### Try it
Give back every line of the material below that has the string "sigma".

### Data shown
Content starts

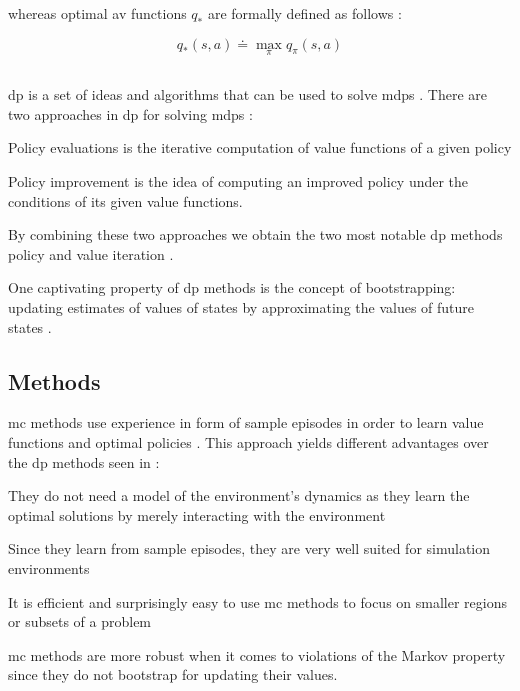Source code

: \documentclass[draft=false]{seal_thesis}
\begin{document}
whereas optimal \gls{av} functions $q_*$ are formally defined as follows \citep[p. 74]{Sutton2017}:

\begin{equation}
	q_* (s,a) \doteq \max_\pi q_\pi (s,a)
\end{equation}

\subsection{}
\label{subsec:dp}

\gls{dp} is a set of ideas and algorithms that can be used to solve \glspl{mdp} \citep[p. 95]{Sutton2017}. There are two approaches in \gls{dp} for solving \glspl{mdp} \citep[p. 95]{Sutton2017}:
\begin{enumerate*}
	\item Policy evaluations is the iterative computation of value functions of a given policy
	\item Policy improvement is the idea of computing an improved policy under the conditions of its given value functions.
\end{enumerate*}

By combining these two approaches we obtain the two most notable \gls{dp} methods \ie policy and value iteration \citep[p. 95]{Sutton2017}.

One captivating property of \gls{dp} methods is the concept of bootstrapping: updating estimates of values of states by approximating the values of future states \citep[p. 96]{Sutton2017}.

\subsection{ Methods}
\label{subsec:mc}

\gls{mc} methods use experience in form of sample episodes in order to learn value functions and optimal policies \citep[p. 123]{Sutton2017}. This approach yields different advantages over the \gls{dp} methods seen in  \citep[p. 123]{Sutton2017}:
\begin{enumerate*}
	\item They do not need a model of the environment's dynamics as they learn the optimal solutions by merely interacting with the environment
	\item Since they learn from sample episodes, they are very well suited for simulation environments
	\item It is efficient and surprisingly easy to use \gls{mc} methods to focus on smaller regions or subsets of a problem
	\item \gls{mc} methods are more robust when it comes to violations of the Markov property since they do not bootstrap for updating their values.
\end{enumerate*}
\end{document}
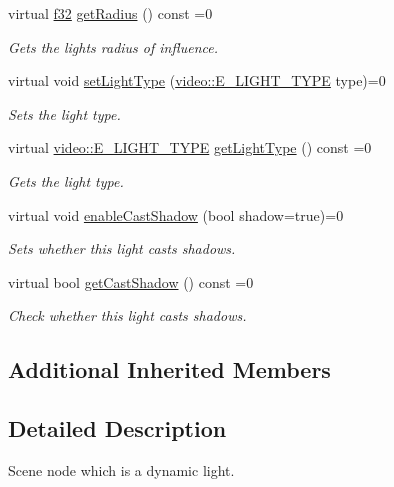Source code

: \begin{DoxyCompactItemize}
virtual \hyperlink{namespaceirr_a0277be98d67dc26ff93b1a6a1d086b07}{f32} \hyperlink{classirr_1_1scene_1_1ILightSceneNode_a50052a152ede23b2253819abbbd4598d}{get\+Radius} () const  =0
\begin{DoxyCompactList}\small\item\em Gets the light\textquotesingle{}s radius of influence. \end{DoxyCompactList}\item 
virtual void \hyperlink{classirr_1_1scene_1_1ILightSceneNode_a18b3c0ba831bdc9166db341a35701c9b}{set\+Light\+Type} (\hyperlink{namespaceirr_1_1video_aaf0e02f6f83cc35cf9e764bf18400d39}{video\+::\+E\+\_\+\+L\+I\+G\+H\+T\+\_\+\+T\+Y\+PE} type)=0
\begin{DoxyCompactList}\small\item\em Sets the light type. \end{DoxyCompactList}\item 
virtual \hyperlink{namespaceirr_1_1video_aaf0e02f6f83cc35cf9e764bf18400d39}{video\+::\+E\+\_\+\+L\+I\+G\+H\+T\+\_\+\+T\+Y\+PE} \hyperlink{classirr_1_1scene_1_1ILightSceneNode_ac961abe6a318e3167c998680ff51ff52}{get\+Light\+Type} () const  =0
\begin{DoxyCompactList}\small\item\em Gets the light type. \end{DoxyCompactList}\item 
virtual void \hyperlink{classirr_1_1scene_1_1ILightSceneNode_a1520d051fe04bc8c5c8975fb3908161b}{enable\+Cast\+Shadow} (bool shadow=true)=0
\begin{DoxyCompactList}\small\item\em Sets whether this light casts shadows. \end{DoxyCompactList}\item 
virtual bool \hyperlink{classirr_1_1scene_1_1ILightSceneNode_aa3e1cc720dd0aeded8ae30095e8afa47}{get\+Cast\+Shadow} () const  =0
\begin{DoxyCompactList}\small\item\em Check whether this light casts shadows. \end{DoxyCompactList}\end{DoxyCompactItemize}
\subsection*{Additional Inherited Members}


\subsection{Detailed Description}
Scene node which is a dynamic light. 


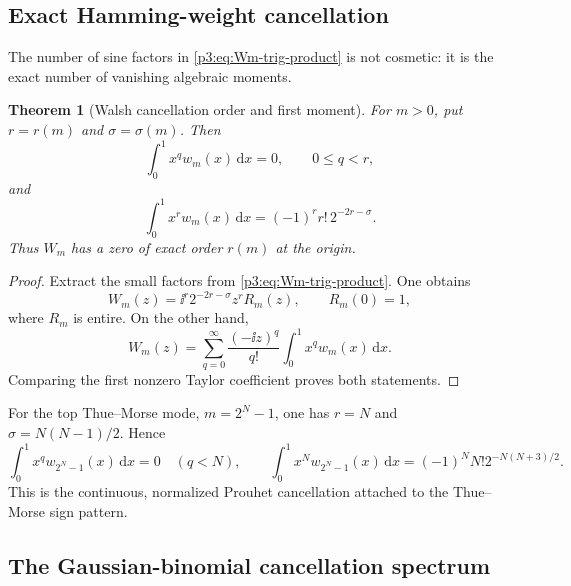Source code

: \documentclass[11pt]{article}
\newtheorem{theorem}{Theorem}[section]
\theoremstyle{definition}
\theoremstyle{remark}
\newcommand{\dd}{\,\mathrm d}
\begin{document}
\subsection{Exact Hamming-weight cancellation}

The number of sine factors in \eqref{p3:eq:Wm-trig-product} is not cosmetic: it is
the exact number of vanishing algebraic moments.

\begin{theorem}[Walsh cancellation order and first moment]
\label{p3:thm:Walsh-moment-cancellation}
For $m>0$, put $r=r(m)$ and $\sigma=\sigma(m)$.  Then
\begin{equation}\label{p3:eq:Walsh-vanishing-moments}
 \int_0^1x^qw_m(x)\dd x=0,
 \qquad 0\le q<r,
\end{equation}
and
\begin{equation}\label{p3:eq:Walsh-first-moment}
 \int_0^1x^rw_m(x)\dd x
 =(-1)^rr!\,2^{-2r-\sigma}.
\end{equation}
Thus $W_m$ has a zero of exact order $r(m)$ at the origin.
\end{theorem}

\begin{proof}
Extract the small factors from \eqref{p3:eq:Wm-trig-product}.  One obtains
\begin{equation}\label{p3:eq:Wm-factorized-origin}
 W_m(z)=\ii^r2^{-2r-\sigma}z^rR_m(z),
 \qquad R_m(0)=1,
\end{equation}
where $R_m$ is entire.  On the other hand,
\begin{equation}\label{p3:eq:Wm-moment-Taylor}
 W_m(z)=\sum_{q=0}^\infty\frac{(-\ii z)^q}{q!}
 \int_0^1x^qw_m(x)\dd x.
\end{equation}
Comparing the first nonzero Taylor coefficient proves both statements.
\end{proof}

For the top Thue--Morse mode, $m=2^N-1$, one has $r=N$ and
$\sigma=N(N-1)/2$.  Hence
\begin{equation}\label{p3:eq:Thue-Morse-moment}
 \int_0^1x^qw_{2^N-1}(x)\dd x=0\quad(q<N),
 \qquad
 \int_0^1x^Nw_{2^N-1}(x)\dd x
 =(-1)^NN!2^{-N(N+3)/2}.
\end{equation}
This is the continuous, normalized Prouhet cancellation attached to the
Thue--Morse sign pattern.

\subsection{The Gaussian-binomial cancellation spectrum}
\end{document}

Content ends

### Task answer
For $m>0$, put $r=r(m)$ and $\sigma=\sigma(m)$.  Then
 =(-1)^rr!\,2^{-2r-\sigma}.
 W_m(z)=\ii^r2^{-2r-\sigma}z^rR_m(z),
$\sigma=N(N-1)/2$.  Hence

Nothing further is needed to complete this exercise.